Finlay Carson, MSP for Galloway and West Dumfries, has again criticised the SNP Government for failing to timeously deal with the poor road access to Scottish Ports in the south west of Scotland after it was revealed that the poor road access is providing a detrimental effect to both the Scottish and Northern Irish economies.
The abysmal investment in the road network in South West Scotland impacts a range of key business sectors including manufacturing, food production and tourism.
Whilst road connections within Northern Ireland have kept pace with economic development, the same cannot be said of key roads in Scotland, specifically the road network to and from Loch Ryan, which handles approximately 45% of all Norther Irish trade with the rest of the United Kingdom.
Commenting, Galloway and West Dumfries MSP Finlay Carson said:
“The SNP’s record on road infrastructure in the south west of Scotland is appalling.
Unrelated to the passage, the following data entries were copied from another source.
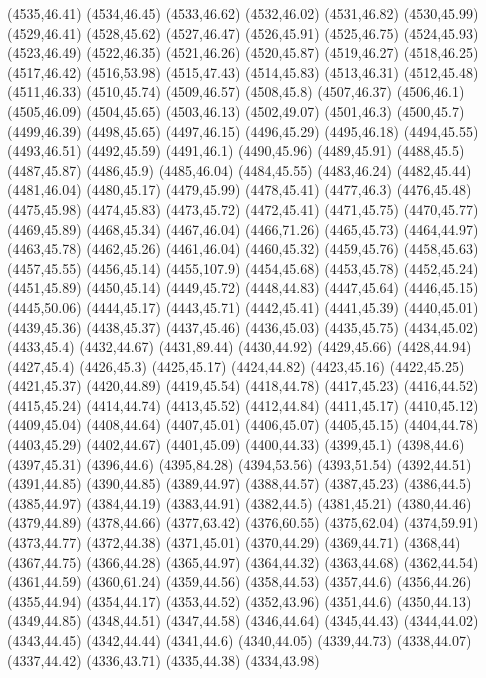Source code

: (4535,46.41)
(4534,46.45)
(4533,46.62)
(4532,46.02)
(4531,46.82)
(4530,45.99)
(4529,46.41)
(4528,45.62)
(4527,46.47)
(4526,45.91)
(4525,46.75)
(4524,45.93)
(4523,46.49)
(4522,46.35)
(4521,46.26)
(4520,45.87)
(4519,46.27)
(4518,46.25)
(4517,46.42)
(4516,53.98)
(4515,47.43)
(4514,45.83)
(4513,46.31)
(4512,45.48)
(4511,46.33)
(4510,45.74)
(4509,46.57)
(4508,45.8)
(4507,46.37)
(4506,46.1)
(4505,46.09)
(4504,45.65)
(4503,46.13)
(4502,49.07)
(4501,46.3)
(4500,45.7)
(4499,46.39)
(4498,45.65)
(4497,46.15)
(4496,45.29)
(4495,46.18)
(4494,45.55)
(4493,46.51)
(4492,45.59)
(4491,46.1)
(4490,45.96)
(4489,45.91)
(4488,45.5)
(4487,45.87)
(4486,45.9)
(4485,46.04)
(4484,45.55)
(4483,46.24)
(4482,45.44)
(4481,46.04)
(4480,45.17)
(4479,45.99)
(4478,45.41)
(4477,46.3)
(4476,45.48)
(4475,45.98)
(4474,45.83)
(4473,45.72)
(4472,45.41)
(4471,45.75)
(4470,45.77)
(4469,45.89)
(4468,45.34)
(4467,46.04)
(4466,71.26)
(4465,45.73)
(4464,44.97)
(4463,45.78)
(4462,45.26)
(4461,46.04)
(4460,45.32)
(4459,45.76)
(4458,45.63)
(4457,45.55)
(4456,45.14)
(4455,107.9)
(4454,45.68)
(4453,45.78)
(4452,45.24)
(4451,45.89)
(4450,45.14)
(4449,45.72)
(4448,44.83)
(4447,45.64)
(4446,45.15)
(4445,50.06)
(4444,45.17)
(4443,45.71)
(4442,45.41)
(4441,45.39)
(4440,45.01)
(4439,45.36)
(4438,45.37)
(4437,45.46)
(4436,45.03)
(4435,45.75)
(4434,45.02)
(4433,45.4)
(4432,44.67)
(4431,89.44)
(4430,44.92)
(4429,45.66)
(4428,44.94)
(4427,45.4)
(4426,45.3)
(4425,45.17)
(4424,44.82)
(4423,45.16)
(4422,45.25)
(4421,45.37)
(4420,44.89)
(4419,45.54)
(4418,44.78)
(4417,45.23)
(4416,44.52)
(4415,45.24)
(4414,44.74)
(4413,45.52)
(4412,44.84)
(4411,45.17)
(4410,45.12)
(4409,45.04)
(4408,44.64)
(4407,45.01)
(4406,45.07)
(4405,45.15)
(4404,44.78)
(4403,45.29)
(4402,44.67)
(4401,45.09)
(4400,44.33)
(4399,45.1)
(4398,44.6)
(4397,45.31)
(4396,44.6)
(4395,84.28)
(4394,53.56)
(4393,51.54)
(4392,44.51)
(4391,44.85)
(4390,44.85)
(4389,44.97)
(4388,44.57)
(4387,45.23)
(4386,44.5)
(4385,44.97)
(4384,44.19)
(4383,44.91)
(4382,44.5)
(4381,45.21)
(4380,44.46)
(4379,44.89)
(4378,44.66)
(4377,63.42)
(4376,60.55)
(4375,62.04)
(4374,59.91)
(4373,44.77)
(4372,44.38)
(4371,45.01)
(4370,44.29)
(4369,44.71)
(4368,44)
(4367,44.75)
(4366,44.28)
(4365,44.97)
(4364,44.32)
(4363,44.68)
(4362,44.54)
(4361,44.59)
(4360,61.24)
(4359,44.56)
(4358,44.53)
(4357,44.6)
(4356,44.26)
(4355,44.94)
(4354,44.17)
(4353,44.52)
(4352,43.96)
(4351,44.6)
(4350,44.13)
(4349,44.85)
(4348,44.51)
(4347,44.58)
(4346,44.64)
(4345,44.43)
(4344,44.02)
(4343,44.45)
(4342,44.44)
(4341,44.6)
(4340,44.05)
(4339,44.73)
(4338,44.07)
(4337,44.42)
(4336,43.71)
(4335,44.38)
(4334,43.98)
“Having promised to commission a report into improving road access for the A75 and A77, we are still waiting on the report to begin and I am not convinced it is going to deliver anything in addition to the NTS or STPR review that were already planned nationally.
“I have been informed that the report’s findings will not be published until Autumn.
“We do not need a report, dragged out over the course of 2018, to see how appallingly inadequate the road infrastructure is in the south west of Scotland.”
“I have raised questions in Parliament, submitted written questions to the Minister for Transport, and appeared before the Petitions Committee.
“This SNP Government can no longer hide the lack of investment and inexcusable mismanagement of the road network in the south west.
“Today’s comments by StenaLine highlight the scepticism and concern the private sector has for the Central-Belt focussed SNP Governments handling of the A75 & A77.
“I will continue to raise the matter of further investment into our infrastructure including upgrading both the A75 and A77 to dual carriageway whilst continuing to pressurise the Government to maintain the A75 and A77 to a high standard.”
Paul Grant, Stena Line’s Trade Director (Irish Sea North) said:
“We have been working hard over a number of years to try to get key road improvements made on the A77 and more importantly the A75 heading south from Scotland.
“Despite significant investments by ferry operators between NI and Scotland, including Stena Line’s new £80m port and terminal facility at Cairnryan, which included the introduction of two larger ferries, successive administrations have been unable to commit the necessary capital resources to carry out these vital road upgrades.
“Access to and from Scottish ports is severely lacking compared with other UK hubs.”